Читаем По следу Каина полностью

– А какой в этом списке теперь толк? Во-первых, там половина лиц давно значилась умершими. Не думаю, что Семиножкину это было неизвестно. Живых несколько лиц. Мы их допросили. Показания этих людей бесполезные, для дела интереса не представляют. Они в глаза крест архиерейский не видели и о его судьбе ничего не пояснили. У меня сложилось такое мнение, что список этот, составленный, кстати, самим Семиножкиным, ценности никакой не представляет. Даже наоборот.

– Что наоборот?

– Думается мне, что коллекционер специально его составил, чтобы нас или кого-нибудь посерьёзнее за нос поводить. От себя угрозу и подозрения отвести. Ищите, мол, крест у тех людей, а я здесь не при чём.

– Всякий факт, даже отрицательный, для следствия имеет важное значение.

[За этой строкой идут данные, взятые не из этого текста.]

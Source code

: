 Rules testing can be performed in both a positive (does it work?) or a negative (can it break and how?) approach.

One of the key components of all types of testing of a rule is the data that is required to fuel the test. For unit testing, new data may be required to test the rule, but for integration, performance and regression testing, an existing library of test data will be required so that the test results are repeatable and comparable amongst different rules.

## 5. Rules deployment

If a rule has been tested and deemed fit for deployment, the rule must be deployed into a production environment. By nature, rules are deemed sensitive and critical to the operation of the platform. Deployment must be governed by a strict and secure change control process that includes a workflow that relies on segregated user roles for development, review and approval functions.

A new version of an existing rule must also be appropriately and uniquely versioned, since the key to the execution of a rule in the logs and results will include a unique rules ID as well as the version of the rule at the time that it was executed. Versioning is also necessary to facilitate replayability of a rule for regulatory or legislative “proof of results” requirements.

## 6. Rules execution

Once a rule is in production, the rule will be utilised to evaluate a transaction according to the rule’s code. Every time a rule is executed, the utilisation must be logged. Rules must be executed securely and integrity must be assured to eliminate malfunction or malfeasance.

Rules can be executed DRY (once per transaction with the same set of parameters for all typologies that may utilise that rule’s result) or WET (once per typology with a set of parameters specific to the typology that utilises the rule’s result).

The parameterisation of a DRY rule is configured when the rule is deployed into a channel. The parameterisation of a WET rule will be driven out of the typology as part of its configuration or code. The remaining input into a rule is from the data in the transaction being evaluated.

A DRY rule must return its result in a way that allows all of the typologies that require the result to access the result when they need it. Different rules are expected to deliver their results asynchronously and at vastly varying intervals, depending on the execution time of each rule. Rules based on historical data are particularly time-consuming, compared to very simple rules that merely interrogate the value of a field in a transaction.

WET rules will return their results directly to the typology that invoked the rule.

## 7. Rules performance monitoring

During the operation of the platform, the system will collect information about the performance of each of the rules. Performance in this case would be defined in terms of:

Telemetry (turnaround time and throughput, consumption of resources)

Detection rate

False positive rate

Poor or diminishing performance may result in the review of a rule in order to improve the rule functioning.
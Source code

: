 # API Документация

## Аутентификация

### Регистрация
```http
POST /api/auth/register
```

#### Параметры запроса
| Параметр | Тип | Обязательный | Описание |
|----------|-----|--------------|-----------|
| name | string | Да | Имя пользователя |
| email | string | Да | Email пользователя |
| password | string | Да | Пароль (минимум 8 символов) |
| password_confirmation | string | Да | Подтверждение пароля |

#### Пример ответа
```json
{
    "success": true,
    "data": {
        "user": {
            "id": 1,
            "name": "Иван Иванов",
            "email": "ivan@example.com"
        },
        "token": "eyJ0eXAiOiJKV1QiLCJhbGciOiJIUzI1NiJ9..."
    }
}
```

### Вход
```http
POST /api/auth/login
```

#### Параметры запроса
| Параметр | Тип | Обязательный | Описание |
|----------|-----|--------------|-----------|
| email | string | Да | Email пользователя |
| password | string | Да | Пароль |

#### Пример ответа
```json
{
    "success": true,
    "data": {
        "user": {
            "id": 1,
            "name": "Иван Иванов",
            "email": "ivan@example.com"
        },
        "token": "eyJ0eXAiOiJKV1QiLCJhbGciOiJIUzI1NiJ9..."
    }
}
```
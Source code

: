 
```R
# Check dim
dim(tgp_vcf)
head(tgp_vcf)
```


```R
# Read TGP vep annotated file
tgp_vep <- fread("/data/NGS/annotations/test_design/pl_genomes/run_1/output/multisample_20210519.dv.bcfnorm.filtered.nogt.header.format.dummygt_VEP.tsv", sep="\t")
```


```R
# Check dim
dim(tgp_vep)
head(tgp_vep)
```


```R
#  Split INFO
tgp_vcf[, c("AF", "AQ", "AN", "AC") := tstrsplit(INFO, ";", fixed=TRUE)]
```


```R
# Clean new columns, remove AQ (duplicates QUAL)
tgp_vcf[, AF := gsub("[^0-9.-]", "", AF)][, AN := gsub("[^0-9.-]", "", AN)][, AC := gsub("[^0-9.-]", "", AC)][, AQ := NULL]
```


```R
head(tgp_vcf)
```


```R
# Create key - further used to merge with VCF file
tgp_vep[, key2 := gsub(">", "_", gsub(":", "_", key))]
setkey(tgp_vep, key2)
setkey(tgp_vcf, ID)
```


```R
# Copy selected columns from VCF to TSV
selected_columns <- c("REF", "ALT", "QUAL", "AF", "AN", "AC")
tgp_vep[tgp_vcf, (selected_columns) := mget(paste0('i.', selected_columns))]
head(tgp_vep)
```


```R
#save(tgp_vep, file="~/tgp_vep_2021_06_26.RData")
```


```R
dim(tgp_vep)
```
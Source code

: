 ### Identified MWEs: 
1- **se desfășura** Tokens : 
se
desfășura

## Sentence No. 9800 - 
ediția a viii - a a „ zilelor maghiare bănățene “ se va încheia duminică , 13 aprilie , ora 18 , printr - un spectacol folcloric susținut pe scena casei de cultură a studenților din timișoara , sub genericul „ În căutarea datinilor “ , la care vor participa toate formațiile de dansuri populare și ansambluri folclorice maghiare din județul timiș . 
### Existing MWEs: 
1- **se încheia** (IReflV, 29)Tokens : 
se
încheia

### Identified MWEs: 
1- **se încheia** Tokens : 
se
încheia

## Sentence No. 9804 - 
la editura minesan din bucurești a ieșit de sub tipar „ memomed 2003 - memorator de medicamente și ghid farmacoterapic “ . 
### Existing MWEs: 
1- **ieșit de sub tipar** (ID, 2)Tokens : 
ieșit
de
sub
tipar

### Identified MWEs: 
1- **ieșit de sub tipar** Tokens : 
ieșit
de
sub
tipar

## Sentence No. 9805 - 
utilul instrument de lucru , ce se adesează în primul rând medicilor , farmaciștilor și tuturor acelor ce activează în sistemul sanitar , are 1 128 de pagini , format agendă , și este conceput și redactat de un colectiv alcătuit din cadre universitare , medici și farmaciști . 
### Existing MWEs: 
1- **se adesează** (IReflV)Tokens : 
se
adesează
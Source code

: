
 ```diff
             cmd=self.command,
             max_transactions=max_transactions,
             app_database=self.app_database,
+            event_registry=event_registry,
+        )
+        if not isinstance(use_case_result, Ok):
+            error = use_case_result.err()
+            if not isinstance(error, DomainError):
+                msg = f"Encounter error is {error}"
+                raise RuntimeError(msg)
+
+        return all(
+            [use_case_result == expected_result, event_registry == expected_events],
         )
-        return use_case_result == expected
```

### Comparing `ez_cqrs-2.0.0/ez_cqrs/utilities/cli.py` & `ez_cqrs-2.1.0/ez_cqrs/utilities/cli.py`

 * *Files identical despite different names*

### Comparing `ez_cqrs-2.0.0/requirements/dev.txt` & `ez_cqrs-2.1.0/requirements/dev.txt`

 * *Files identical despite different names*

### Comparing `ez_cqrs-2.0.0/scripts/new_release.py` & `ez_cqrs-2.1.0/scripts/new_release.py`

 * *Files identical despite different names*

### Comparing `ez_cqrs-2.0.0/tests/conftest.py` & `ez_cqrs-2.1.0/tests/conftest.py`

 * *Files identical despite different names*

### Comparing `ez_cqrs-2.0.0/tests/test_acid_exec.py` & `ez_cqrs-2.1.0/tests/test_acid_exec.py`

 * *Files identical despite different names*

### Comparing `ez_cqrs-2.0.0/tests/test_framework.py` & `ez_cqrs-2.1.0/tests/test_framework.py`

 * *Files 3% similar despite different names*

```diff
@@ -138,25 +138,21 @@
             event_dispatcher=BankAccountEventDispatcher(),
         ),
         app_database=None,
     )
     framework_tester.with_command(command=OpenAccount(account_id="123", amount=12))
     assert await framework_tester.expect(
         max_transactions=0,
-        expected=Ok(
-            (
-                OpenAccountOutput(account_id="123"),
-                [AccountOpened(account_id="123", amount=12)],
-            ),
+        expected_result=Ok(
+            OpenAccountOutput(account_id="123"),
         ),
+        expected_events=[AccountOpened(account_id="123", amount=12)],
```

– Вот и прекрасно, что вы согласились.

– Я ещё ничего не сказал, а машину мне высылай.

И он действительно сам заявился в тот день в прокуратуру. Я и корил, и ругал себя, увидев его исхудавшим, бледным, но твёрдо стоявшим на ногах, когда он открыл дверь своего кабинета, в котором я к тому времени устроил настоящий вернисаж: ящики из стола повытащил, на полу их расставил, содержимое тут же рядышком разложил. Было на что поглядеть, но он смотреть не стал, бросился враз к сейфу. Час или полтора длился мучительный концерт. На Федонина больно было смотреть. Он опустошил сейф, выволок всё содержимое наружу, раз за разом одно и то же к глазам подносил, листочек за листочком, каждую папку, каждое дело перелистывал, пыхтел как перегруженный паровоз, вытягивающий бесконечные вагоны в гору. Наконец, обессиленный с взмокшим лицом и безумными глазами, он плюхнулся на стул:

– Всё! Украли список! Пропали мы с тобой, Данила Павлович…

Глава V

Кто его знал или помнил прежнего, на земле перевелись. Так он считал, и не лишены здравого смысла были его убеждения.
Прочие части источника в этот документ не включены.